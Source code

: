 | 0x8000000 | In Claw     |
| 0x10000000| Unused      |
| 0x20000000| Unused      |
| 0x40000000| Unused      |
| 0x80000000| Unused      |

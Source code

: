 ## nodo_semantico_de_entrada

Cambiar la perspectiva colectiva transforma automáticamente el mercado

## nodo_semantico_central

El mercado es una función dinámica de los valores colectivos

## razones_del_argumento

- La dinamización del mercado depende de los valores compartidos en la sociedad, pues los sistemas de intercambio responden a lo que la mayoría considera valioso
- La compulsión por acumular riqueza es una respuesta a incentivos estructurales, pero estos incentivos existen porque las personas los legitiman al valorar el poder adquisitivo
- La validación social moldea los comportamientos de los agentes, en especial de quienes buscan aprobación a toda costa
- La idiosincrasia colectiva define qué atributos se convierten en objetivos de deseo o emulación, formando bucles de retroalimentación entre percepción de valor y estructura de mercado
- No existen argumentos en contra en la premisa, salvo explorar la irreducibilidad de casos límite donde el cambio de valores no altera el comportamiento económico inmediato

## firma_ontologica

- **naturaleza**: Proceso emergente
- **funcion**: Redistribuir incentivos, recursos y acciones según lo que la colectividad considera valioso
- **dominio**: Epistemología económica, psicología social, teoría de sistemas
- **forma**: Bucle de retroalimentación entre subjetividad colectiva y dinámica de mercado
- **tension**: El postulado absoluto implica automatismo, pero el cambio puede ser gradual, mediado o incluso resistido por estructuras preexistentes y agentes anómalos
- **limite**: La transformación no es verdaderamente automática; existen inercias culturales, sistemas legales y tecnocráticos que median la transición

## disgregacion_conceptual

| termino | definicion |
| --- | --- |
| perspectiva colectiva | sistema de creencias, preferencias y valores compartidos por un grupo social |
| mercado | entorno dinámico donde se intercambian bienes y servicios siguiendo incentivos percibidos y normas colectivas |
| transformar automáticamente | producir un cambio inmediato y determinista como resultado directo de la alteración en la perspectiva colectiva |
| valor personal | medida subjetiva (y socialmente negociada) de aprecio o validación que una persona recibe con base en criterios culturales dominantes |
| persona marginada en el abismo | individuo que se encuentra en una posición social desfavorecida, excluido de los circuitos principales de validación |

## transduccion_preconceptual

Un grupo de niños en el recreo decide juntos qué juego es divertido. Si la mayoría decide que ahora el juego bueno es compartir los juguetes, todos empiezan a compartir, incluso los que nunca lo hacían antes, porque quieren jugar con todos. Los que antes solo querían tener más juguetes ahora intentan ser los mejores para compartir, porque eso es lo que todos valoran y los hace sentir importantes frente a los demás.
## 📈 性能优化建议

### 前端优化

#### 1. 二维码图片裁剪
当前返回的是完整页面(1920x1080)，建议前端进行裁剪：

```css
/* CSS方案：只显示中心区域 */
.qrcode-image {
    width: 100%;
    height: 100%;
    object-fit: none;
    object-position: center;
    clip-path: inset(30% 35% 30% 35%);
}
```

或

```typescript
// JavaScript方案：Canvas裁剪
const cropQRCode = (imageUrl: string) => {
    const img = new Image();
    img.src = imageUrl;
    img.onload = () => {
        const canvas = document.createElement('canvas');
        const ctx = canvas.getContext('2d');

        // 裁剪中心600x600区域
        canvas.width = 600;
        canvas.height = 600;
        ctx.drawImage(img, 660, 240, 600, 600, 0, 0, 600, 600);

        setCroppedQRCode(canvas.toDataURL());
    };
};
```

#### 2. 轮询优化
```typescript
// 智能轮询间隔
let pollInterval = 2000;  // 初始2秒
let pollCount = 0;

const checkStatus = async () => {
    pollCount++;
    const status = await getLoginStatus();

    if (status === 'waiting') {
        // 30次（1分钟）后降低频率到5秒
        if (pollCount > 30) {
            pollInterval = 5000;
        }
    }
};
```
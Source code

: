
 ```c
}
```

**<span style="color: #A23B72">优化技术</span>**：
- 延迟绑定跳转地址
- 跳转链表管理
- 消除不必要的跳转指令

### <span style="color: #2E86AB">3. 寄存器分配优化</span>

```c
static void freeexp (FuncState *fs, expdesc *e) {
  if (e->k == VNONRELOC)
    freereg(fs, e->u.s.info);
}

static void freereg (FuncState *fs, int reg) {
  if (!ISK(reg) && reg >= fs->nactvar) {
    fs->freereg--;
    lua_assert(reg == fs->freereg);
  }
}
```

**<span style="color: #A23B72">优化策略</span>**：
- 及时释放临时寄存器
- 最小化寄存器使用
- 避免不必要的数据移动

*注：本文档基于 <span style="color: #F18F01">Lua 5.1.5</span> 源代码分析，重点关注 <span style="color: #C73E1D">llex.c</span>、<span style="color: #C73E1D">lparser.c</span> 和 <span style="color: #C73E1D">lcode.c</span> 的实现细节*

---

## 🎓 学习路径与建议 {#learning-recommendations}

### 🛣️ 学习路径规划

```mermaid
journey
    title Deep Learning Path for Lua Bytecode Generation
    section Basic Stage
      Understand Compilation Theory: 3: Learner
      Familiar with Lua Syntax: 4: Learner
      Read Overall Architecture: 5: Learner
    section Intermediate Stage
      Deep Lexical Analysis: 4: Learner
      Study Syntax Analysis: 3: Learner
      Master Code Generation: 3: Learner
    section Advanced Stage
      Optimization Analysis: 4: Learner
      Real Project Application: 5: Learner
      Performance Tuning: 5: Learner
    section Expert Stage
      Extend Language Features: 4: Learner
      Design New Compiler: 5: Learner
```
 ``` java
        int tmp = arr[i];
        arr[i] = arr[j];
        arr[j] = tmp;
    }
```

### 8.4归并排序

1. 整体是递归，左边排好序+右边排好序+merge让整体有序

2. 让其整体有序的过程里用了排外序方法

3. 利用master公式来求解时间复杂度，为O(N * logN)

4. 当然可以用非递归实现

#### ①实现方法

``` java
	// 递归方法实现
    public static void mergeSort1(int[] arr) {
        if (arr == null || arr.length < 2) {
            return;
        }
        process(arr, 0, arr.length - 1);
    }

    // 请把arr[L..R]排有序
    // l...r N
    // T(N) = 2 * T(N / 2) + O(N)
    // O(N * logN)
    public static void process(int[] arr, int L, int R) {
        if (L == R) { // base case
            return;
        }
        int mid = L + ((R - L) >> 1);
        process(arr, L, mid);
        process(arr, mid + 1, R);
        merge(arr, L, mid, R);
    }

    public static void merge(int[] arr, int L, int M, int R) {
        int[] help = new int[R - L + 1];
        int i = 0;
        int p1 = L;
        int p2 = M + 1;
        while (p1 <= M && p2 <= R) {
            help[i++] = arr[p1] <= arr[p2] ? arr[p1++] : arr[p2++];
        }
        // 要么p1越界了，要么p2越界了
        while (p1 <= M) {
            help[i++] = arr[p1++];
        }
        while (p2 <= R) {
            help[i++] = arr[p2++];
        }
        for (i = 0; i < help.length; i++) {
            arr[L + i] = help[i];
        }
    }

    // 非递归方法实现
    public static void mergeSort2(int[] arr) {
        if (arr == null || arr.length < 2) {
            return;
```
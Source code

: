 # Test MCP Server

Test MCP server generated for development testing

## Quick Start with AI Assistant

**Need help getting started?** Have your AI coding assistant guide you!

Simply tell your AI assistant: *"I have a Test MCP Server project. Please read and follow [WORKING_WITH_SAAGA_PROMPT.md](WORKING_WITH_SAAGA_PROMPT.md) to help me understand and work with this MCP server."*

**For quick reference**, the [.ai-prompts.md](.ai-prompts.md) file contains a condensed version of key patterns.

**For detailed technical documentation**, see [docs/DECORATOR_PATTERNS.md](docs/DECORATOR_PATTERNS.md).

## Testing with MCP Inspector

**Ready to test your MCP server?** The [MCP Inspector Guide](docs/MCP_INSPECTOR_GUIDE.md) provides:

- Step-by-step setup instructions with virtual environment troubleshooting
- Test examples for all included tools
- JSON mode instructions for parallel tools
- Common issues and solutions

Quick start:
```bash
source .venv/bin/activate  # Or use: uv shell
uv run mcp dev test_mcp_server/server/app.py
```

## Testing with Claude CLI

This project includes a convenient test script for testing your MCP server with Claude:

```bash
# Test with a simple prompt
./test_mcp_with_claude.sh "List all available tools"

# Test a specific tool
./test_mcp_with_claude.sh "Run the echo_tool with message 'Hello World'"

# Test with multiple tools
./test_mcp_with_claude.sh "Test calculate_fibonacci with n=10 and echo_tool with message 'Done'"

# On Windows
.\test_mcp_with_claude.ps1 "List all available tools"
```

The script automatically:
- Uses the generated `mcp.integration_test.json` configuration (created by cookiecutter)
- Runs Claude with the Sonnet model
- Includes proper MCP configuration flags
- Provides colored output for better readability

^^^^^^^^

** Task directions **
Copy all lines from the data above that contain the word "entre".

** Response to this task **
- La idiosincrasia colectiva define qué atributos se convierten en objetivos de deseo o emulación, formando bucles de retroalimentación entre percepción de valor y estructura de mercado
- **forma**: Bucle de retroalimentación entre subjetividad colectiva y dinámica de mercado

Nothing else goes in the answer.